* YOUR ASSIGNMENT: Copy the data. Keep every character as given.

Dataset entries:
^^^^^^^^^^^^^^^^

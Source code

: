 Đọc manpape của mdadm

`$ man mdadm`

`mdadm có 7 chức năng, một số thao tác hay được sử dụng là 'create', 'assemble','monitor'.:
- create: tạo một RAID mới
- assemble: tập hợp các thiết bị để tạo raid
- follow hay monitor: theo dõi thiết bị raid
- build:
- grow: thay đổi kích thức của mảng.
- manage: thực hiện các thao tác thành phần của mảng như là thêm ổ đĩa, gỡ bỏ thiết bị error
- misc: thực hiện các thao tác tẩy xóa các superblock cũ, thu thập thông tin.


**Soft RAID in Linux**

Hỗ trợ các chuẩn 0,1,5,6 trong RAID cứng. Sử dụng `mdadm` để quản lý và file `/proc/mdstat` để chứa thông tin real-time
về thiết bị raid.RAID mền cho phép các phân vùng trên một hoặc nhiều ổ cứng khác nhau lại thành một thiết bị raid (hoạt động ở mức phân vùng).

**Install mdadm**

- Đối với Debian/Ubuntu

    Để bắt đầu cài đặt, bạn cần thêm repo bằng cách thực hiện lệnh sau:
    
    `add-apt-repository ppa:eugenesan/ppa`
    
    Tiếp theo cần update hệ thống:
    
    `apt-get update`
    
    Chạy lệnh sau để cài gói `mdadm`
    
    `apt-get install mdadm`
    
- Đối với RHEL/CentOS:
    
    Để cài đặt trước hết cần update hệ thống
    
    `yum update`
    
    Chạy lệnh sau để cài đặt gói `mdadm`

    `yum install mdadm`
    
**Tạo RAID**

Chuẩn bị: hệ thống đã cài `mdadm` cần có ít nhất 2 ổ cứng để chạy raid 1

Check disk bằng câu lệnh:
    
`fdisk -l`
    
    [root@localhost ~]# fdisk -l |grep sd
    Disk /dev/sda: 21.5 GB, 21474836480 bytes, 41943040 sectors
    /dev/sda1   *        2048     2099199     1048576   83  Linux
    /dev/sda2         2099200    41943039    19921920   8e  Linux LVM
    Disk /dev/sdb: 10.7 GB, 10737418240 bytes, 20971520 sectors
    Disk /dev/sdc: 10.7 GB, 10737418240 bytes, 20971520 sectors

^^^^^^^^^^^^^^^^

* RESULT OF THE EXERCISE:
Source code

: Đọc manpape của mdadm

`$ man mdadm`

`mdadm có 7 chức năng, một số thao tác hay được sử dụng là 'create', 'assemble','monitor'.:
- create: tạo một RAID mới
- assemble: tập hợp các thiết bị để tạo raid
- follow hay monitor: theo dõi thiết bị raid
- build:
- grow: thay đổi kích thức của mảng.
- manage: thực hiện các thao tác thành phần của mảng như là thêm ổ đĩa, gỡ bỏ thiết bị error
- misc: thực hiện các thao tác tẩy xóa các superblock cũ, thu thập thông tin.


**Soft RAID in Linux**

Hỗ trợ các chuẩn 0,1,5,6 trong RAID cứng. Sử dụng `mdadm` để quản lý và file `/proc/mdstat` để chứa thông tin real-time
về thiết bị raid.RAID mền cho phép các phân vùng trên một hoặc nhiều ổ cứng khác nhau lại thành một thiết bị raid (hoạt động ở mức phân vùng).

**Install mdadm**

- Đối với Debian/Ubuntu

    Để bắt đầu cài đặt, bạn cần thêm repo bằng cách thực hiện lệnh sau:
    
    `add-apt-repository ppa:eugenesan/ppa`
    
    Tiếp theo cần update hệ thống:
    
    `apt-get update`
    
    Chạy lệnh sau để cài gói `mdadm`
    
    `apt-get install mdadm`
    
- Đối với RHEL/CentOS:
    
    Để cài đặt trước hết cần update hệ thống
    
    `yum update`
    
    Chạy lệnh sau để cài đặt gói `mdadm`

    `yum install mdadm`
    
**Tạo RAID**

Chuẩn bị: hệ thống đã cài `mdadm` cần có ít nhất 2 ổ cứng để chạy raid 1

Check disk bằng câu lệnh:
    
`fdisk -l`
    
    [root@localhost ~]# fdisk -l |grep sd
    Disk /dev/sda: 21.5 GB, 21474836480 bytes, 41943040 sectors
    /dev/sda1   *        2048     2099199     1048576   83  Linux
    /dev/sda2         2099200    41943039    19921920   8e  Linux LVM
    Disk /dev/sdb: 10.7 GB, 10737418240 bytes, 20971520 sectors
    Disk /dev/sdc: 10.7 GB, 10737418240 bytes, 20971520 sectors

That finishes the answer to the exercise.